I agree with the above posters and it's definitely a hoya. They are really a tropical climber - endemic to SE asian countries and the warmer areas of Australia. Being a little more of an epiphyte than the usual vine, they usually produce a number of rootlets along the length of the "ropes" which aid in support and also aid in absorbtion of nutrients when they are anchored to something like a tree.
So "planting" isn't necessary, and in fact they seem to like to be slightly root-bound, but if they look too crowded go for a larger pot. A well-drained mix like an orchid mix is fine, too.
The usual cause of non-flowering would be insufficient light, though they will certainly survive in very low-light situations. With yours it may be the winter though I have them growing outdoors all year round in hanging baskets in a sub-tropical area of Australia (coolish but nights seldom below 2c though in winter). I'd agree about giving it some potash-heavier fertilizer to see if that boosts flowering. Also once they do so, they always produce flowers from those original points so don't prune those off unless you intend to strike more.
Thanks, Pirate Girl and Alisonoz for the advice on fertilizing and repotting it. It certainly helps to be steered in the right direction. It has been very healthy and I'll also be going online to try and find some other varieties of the Hoya plants. I appreciate all the input. I can't wait to see if it blooms!

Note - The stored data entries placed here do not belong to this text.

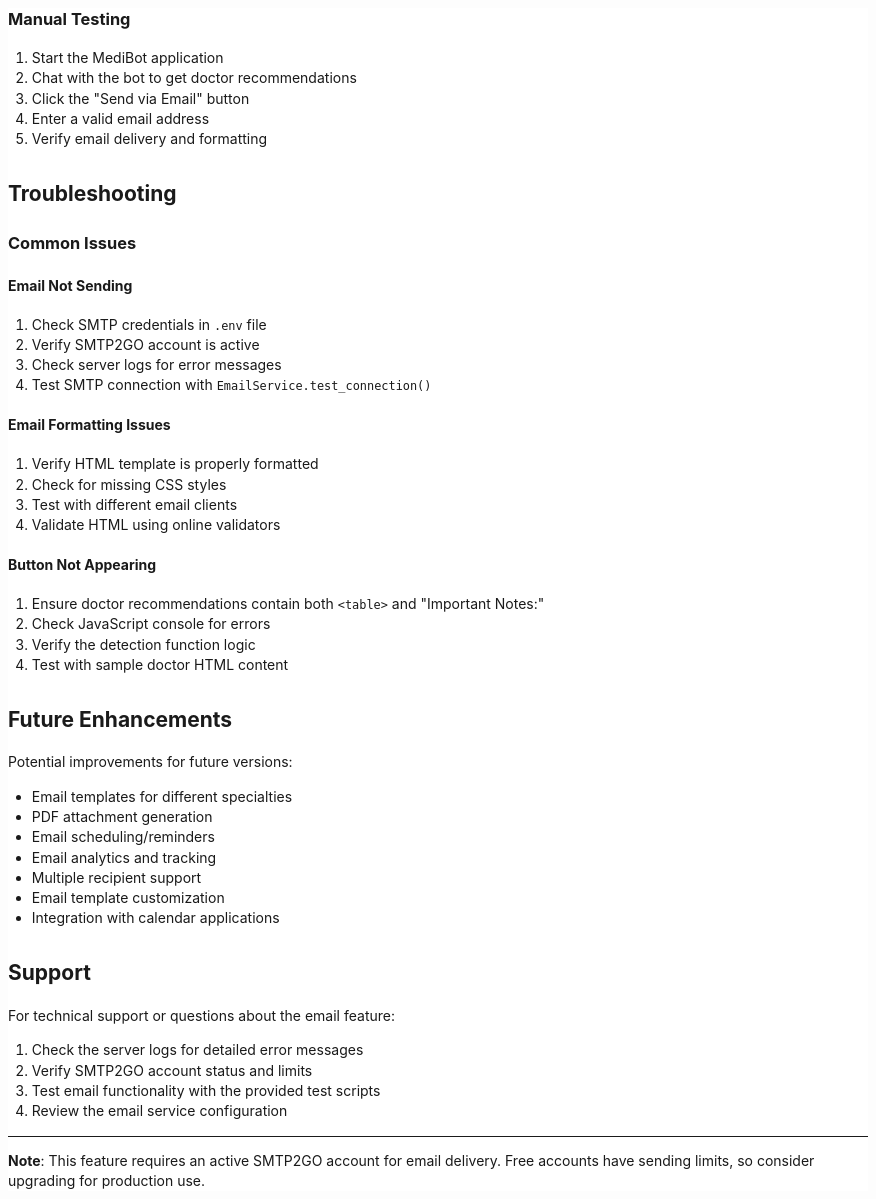 ### Manual Testing
1. Start the MediBot application
2. Chat with the bot to get doctor recommendations
3. Click the "Send via Email" button
4. Enter a valid email address
5. Verify email delivery and formatting

## Troubleshooting

### Common Issues

#### Email Not Sending
1. Check SMTP credentials in `.env` file
2. Verify SMTP2GO account is active
3. Check server logs for error messages
4. Test SMTP connection with `EmailService.test_connection()`

#### Email Formatting Issues
1. Verify HTML template is properly formatted
2. Check for missing CSS styles
3. Test with different email clients
4. Validate HTML using online validators

#### Button Not Appearing
1. Ensure doctor recommendations contain both `<table>` and "Important Notes:"
2. Check JavaScript console for errors
3. Verify the detection function logic
4. Test with sample doctor HTML content

## Future Enhancements

Potential improvements for future versions:
- Email templates for different specialties
- PDF attachment generation
- Email scheduling/reminders
- Email analytics and tracking
- Multiple recipient support
- Email template customization
- Integration with calendar applications

## Support

For technical support or questions about the email feature:
1. Check the server logs for detailed error messages
2. Verify SMTP2GO account status and limits
3. Test email functionality with the provided test scripts
4. Review the email service configuration

---

**Note**: This feature requires an active SMTP2GO account for email delivery. Free accounts have sending limits, so consider upgrading for production use.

Do you know there's a Hoya Forum (see top of page or Other forums)?
I'm a regular there & likely you'll be able to read up on further care instructions (if you like) & also other varieties of Hoya you might enjoy, as well as possible suggestions for Vendors.
Hoya Forum is a full service Forum where we just LOVE to enable & spread folks' appreciation & interest in our beloved Hoyas ( (I tease, but it's true).
Hi Pirate Girl, I can't tell you how thrilled I was to learn about Hoyas. And, the best part is that I have one in my own back yard! Wow... they are my new favorite plant. I've already repotted our plant, and I've gone and ordered another one from Almost Eden. I've been on searching websites all afternoon and came across a nursery in Florida that has some Hoyas on special right now. I did not know about the Hoya Forum until this afternoon but I will definitely see you there. I would be interested in knowing what Hoyas are easiest to grow. Thanks for all your help.
Hoya carnosa is really easy. And they can be propagated very simply too.
Thanks Floral, I've got one on order.